Все дальнейшее для Сарвара было совершенно неинтересным: пили сухое вино, каждый приносил с собой еду и вино, закусывая еще теплым чуреком с маслом и брынзой внутри. Кто-то захватил с собой каленые орехи — фундук и жареные фисташки, высыпал их на стол общей горкой, бери, сколько тебе надо. Соня принесла щипцы, но ими пользовались только двое: она и ее ненаглядный беззубый возлюбленный, у которого зубов осталось слишком мало, чтобы ими можно было рисковать, разгрызая орехи. Остальные щелкали орехи и фисташки природными щипцами, зубами. Нехитрая наука, с детства освоенная: чуть надколешь орешек, а дальше можно уже и пальцами разломить скорлупу, ядрышко останется на одной половинке скорлупы и будет чуть-чуть дрожать перед тем, как его бросят в рот.

Рано утром, в воскресенье, на следующий день, когда отец с Соней еще спали, а они уже жили вместе, не стесняясь Сарвара, он тихо выскользнул из дома, прихватив с собой тетрадь, карандаш, кусок чурека с маслом и брынзой, оставшийся с вечера, и несколько орехов со стола, до которых не добрались ни щипцы Сони, ни природные щипцы Сарвара и гостей, все, что не успели съесть.

«Военная добыча!» — подумал Сарвар довольно.

На свежую голову хорошо вспоминалось.
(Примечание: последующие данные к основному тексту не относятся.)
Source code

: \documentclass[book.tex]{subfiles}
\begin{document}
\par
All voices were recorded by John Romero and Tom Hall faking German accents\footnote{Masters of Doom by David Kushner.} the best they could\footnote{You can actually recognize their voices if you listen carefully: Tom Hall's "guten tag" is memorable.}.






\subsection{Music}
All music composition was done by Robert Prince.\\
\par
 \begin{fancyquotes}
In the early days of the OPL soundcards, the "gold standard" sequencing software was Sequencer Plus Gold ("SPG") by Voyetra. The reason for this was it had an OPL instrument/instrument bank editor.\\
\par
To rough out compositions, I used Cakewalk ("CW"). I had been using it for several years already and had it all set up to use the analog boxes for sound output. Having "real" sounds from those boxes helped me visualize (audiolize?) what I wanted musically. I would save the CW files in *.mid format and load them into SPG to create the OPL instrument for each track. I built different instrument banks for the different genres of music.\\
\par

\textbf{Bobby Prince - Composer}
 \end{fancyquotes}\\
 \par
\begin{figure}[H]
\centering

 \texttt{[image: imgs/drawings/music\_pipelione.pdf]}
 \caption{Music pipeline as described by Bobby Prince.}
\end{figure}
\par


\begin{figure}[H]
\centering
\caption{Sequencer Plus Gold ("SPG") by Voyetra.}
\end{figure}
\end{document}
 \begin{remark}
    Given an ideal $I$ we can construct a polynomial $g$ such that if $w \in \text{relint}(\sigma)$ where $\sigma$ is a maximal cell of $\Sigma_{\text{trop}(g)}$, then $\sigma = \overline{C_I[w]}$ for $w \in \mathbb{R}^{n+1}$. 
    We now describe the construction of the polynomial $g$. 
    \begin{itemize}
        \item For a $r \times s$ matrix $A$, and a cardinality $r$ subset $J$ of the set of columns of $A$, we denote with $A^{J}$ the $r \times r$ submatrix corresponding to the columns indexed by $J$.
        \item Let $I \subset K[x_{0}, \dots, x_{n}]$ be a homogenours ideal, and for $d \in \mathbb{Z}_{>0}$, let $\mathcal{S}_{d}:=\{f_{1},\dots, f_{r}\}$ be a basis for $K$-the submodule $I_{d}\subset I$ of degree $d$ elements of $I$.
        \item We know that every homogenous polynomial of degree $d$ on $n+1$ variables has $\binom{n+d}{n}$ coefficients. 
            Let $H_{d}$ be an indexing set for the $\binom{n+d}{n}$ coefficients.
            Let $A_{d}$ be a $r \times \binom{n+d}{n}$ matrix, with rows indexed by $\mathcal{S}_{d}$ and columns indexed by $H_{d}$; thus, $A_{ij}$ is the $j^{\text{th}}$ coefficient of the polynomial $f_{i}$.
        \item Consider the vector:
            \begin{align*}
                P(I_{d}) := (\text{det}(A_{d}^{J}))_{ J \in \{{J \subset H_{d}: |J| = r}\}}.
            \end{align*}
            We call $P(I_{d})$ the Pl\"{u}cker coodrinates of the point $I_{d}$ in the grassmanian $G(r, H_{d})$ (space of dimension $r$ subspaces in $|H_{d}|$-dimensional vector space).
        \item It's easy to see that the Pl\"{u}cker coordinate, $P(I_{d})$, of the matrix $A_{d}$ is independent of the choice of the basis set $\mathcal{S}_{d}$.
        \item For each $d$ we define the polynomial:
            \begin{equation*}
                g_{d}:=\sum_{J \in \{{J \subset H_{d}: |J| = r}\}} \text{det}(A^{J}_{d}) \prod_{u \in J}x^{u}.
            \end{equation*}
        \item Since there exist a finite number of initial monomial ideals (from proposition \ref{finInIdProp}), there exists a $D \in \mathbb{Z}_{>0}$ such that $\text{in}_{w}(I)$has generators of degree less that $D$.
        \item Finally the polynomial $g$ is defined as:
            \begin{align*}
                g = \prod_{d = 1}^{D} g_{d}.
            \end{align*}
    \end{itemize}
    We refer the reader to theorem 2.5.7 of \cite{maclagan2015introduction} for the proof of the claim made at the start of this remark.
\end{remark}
Сарвар подробно записал вчерашний вечерний разговор. Писал долго, старательно. Но, когда закрыл тетрадь, задумался. Ему все еще казалось, что материала маловато. И решил сходить к Игорю, посоветоваться.

Игорь встретил его появление почти что с восторгом. Погнал срочно мыть руки и усадил за стол с собой. Кухня у них была большая и вполне сходила за столовую, если не было гостей. Игорь навалил в тарелку Сарвару гору разной вкусной еды и, выглянув воровато из кухни, быстро достал из укромного места краденую у отца бутылку коньяка, армянского разлива.